Data to examine →
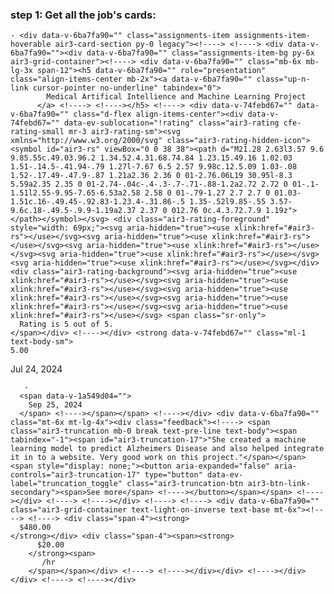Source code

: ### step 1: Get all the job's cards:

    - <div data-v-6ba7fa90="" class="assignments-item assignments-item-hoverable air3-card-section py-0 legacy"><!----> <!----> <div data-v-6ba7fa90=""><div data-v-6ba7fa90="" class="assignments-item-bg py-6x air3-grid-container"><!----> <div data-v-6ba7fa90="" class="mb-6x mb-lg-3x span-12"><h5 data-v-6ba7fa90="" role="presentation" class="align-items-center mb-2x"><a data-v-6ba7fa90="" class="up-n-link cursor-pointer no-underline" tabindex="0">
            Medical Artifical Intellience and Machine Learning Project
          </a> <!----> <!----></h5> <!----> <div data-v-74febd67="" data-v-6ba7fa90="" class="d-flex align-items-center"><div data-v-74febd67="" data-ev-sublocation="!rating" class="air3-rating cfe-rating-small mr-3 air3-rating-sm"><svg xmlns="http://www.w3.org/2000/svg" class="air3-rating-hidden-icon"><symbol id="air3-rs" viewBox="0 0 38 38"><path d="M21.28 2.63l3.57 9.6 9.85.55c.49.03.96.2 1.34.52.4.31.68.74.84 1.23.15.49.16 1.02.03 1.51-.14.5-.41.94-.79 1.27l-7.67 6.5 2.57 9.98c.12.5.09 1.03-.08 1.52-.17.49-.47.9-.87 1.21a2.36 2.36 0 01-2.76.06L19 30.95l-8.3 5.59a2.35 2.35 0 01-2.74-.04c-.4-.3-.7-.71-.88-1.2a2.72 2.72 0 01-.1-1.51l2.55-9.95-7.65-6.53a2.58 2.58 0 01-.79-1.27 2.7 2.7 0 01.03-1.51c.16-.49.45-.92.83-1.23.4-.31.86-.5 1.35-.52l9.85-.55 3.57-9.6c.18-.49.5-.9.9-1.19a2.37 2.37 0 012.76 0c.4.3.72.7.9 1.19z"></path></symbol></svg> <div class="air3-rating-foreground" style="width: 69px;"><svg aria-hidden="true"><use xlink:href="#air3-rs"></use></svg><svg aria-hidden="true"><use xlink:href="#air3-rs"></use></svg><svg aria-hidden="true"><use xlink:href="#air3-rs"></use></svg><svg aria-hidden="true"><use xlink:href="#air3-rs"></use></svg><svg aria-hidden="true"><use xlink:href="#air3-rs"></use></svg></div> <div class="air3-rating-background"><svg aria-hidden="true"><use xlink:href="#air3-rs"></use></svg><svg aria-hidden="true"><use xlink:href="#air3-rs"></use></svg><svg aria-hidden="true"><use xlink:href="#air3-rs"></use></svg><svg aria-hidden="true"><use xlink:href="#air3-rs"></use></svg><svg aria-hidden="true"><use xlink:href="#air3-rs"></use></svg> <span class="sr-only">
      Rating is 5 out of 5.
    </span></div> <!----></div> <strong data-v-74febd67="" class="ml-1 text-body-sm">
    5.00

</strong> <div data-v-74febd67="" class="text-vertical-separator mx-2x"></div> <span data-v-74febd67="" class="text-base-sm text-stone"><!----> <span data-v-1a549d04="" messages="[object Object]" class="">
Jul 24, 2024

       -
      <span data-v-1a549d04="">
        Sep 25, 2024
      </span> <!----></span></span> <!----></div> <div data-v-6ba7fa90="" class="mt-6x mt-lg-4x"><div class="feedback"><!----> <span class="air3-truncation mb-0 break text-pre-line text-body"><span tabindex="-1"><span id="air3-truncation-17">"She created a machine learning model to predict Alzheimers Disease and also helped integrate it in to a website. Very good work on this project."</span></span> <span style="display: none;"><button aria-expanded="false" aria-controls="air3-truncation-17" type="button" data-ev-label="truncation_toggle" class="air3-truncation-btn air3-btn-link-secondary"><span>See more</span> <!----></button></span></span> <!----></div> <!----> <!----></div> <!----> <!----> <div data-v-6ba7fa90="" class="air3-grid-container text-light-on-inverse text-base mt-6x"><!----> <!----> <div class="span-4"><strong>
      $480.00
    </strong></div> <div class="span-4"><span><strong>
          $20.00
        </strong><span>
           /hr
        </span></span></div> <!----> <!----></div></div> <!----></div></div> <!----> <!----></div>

About this exercise →
Please reproduce all the material exactly. Pictures stay out of the copy.

Solution to this task →
Source code

: ### step 1: Get all the job's cards:

    - <div data-v-6ba7fa90="" class="assignments-item assignments-item-hoverable air3-card-section py-0 legacy"><!----> <!----> <div data-v-6ba7fa90=""><div data-v-6ba7fa90="" class="assignments-item-bg py-6x air3-grid-container"><!----> <div data-v-6ba7fa90="" class="mb-6x mb-lg-3x span-12"><h5 data-v-6ba7fa90="" role="presentation" class="align-items-center mb-2x"><a data-v-6ba7fa90="" class="up-n-link cursor-pointer no-underline" tabindex="0">
            Medical Artifical Intellience and Machine Learning Project
          </a> <!----> <!----></h5> <!----> <div data-v-74febd67="" data-v-6ba7fa90="" class="d-flex align-items-center"><div data-v-74febd67="" data-ev-sublocation="!rating" class="air3-rating cfe-rating-small mr-3 air3-rating-sm"><svg xmlns="http://www.w3.org/2000/svg" class="air3-rating-hidden-icon"><symbol id="air3-rs" viewBox="0 0 38 38"><path d="M21.28 2.63l3.57 9.6 9.85.55c.49.03.96.2 1.34.52.4.31.68.74.84 1.23.15.49.16 1.02.03 1.51-.14.5-.41.94-.79 1.27l-7.67 6.5 2.57 9.98c.12.5.09 1.03-.08 1.52-.17.49-.47.9-.87 1.21a2.36 2.36 0 01-2.76.06L19 30.95l-8.3 5.59a2.35 2.35 0 01-2.74-.04c-.4-.3-.7-.71-.88-1.2a2.72 2.72 0 01-.1-1.51l2.55-9.95-7.65-6.53a2.58 2.58 0 01-.79-1.27 2.7 2.7 0 01.03-1.51c.16-.49.45-.92.83-1.23.4-.31.86-.5 1.35-.52l9.85-.55 3.57-9.6c.18-.49.5-.9.9-1.19a2.37 2.37 0 012.76 0c.4.3.72.7.9 1.19z"></path></symbol></svg> <div class="air3-rating-foreground" style="width: 69px;"><svg aria-hidden="true"><use xlink:href="#air3-rs"></use></svg><svg aria-hidden="true"><use xlink:href="#air3-rs"></use></svg><svg aria-hidden="true"><use xlink:href="#air3-rs"></use></svg><svg aria-hidden="true"><use xlink:href="#air3-rs"></use></svg><svg aria-hidden="true"><use xlink:href="#air3-rs"></use></svg></div> <div class="air3-rating-background"><svg aria-hidden="true"><use xlink:href="#air3-rs"></use></svg><svg aria-hidden="true"><use xlink:href="#air3-rs"></use></svg><svg aria-hidden="true"><use xlink:href="#air3-rs"></use></svg><svg aria-hidden="true"><use xlink:href="#air3-rs"></use></svg><svg aria-hidden="true"><use xlink:href="#air3-rs"></use></svg> <span class="sr-only">
      Rating is 5 out of 5.
    </span></div> <!----></div> <strong data-v-74febd67="" class="ml-1 text-body-sm">
    5.00

</strong> <div data-v-74febd67="" class="text-vertical-separator mx-2x"></div> <span data-v-74febd67="" class="text-base-sm text-stone"><!----> <span data-v-1a549d04="" messages="[object Object]" class="">
Jul 24, 2024

       -
      <span data-v-1a549d04="">
        Sep 25, 2024
      </span> <!----></span></span> <!----></div> <div data-v-6ba7fa90="" class="mt-6x mt-lg-4x"><div class="feedback"><!----> <span class="air3-truncation mb-0 break text-pre-line text-body"><span tabindex="-1"><span id="air3-truncation-17">"She created a machine learning model to predict Alzheimers Disease and also helped integrate it in to a website. Very good work on this project."</span></span> <span style="display: none;"><button aria-expanded="false" aria-controls="air3-truncation-17" type="button" data-ev-label="truncation_toggle" class="air3-truncation-btn air3-btn-link-secondary"><span>See more</span> <!----></button></span></span> <!----></div> <!----> <!----></div> <!----> <!----> <div data-v-6ba7fa90="" class="air3-grid-container text-light-on-inverse text-base mt-6x"><!----> <!----> <div class="span-4"><strong>
      $480.00
    </strong></div> <div class="span-4"><span><strong>
          $20.00
        </strong><span>
           /hr
        </span></span></div> <!----> <!----></div></div> <!----></div></div> <!----> <!----></div>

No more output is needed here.